The obligation to document and report appears in article 15 of FinSA, and is specified in article 19 of the FinSO ordinance: the reports to the client should include the documentation relating to the orders received and executed, to the composition, evaluation and evolution of the portfolio in the case of the client's assets and costs incurred.

Note that the new laws and ordinances set a maximum period of 10 days to respond to an express request from clients.

Appropriateness and suitability

Article 10 of FinSA indicates the obligation to verify the appropriateness or suitability of investment advisory and asset management services.

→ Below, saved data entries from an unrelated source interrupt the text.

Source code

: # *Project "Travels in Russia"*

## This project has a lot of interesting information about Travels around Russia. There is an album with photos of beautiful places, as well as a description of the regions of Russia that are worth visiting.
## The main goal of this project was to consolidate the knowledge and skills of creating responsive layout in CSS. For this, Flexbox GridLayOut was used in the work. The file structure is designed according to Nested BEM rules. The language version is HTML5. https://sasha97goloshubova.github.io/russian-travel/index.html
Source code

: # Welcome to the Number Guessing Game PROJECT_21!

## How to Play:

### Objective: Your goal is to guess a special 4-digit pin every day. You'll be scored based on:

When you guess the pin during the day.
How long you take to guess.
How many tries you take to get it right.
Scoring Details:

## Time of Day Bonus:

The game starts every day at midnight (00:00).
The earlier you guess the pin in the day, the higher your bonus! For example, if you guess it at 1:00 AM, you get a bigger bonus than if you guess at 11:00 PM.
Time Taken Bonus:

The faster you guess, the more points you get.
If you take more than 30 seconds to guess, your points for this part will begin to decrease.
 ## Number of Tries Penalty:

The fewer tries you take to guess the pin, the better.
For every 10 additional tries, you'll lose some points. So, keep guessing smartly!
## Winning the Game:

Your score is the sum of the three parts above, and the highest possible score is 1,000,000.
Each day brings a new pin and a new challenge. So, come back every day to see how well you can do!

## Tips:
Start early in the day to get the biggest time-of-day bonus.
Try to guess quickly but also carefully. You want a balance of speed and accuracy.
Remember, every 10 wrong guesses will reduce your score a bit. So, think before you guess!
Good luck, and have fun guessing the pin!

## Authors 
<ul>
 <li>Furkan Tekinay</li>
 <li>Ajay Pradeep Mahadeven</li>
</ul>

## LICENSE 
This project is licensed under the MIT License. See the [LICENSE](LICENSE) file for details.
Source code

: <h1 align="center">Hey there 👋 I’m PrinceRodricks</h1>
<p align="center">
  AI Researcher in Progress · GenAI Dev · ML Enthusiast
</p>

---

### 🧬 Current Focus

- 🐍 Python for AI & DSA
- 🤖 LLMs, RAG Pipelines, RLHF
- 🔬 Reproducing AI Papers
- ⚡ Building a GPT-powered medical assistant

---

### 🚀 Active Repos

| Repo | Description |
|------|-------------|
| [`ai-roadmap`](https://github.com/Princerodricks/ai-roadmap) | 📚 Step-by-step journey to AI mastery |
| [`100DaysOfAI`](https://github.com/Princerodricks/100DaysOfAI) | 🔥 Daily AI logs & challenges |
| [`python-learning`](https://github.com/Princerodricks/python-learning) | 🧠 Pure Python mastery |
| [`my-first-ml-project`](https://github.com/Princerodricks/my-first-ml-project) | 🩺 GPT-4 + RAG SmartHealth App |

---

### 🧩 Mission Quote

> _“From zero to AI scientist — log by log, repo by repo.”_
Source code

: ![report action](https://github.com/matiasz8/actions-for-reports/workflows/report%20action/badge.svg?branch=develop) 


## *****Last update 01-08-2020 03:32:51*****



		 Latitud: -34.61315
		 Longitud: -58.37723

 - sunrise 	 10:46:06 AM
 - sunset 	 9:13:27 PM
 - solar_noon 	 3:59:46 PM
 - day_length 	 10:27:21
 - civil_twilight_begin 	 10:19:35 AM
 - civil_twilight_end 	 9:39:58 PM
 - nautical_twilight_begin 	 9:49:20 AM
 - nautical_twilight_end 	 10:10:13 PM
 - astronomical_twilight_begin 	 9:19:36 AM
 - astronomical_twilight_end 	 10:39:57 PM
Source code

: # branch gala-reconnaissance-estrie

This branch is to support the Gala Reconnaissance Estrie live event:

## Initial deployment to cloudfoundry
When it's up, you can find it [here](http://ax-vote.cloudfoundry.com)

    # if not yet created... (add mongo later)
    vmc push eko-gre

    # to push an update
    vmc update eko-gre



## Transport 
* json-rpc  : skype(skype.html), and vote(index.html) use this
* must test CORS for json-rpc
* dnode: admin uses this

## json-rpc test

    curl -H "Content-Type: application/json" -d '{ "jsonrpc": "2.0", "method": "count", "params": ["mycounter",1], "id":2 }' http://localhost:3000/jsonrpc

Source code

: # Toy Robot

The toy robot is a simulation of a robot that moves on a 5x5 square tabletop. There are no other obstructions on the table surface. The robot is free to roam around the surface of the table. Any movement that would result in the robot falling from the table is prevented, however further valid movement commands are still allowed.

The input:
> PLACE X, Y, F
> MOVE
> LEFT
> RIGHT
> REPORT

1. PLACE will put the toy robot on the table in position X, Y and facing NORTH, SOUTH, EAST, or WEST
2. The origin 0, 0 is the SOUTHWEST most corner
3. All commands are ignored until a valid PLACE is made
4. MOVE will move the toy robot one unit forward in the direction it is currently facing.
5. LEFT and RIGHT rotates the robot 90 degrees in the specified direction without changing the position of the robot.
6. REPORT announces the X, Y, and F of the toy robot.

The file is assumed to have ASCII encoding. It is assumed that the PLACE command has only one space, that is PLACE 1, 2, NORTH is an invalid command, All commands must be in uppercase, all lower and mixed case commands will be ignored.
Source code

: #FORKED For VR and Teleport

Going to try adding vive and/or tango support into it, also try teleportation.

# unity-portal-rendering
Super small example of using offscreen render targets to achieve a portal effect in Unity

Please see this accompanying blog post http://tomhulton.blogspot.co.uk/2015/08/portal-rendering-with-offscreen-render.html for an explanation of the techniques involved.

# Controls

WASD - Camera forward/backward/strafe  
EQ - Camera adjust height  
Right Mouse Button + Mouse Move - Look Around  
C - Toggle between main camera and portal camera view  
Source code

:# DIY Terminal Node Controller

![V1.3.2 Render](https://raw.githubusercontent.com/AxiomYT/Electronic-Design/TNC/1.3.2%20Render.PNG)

A distinction must be made between appropriateness of a specific instrument within advisory mandates, and suitability, as an overall concept applied in the context of a discretionary mandate on a portfolio as a whole. In this second case, it is necessary to be able to assess everything that differentiates the risk of a portfolio from a simple addition of the risks associated with individual positions: possible hedging products as well as correlations and dependencies between positions.

It is important to emphasize that there is a static (initial) aspect and a dynamic aspect in the comparison of portfolio risk with the client's profile. In fact, both the needs of the client and the instruments themselves and their dependence evolve over time.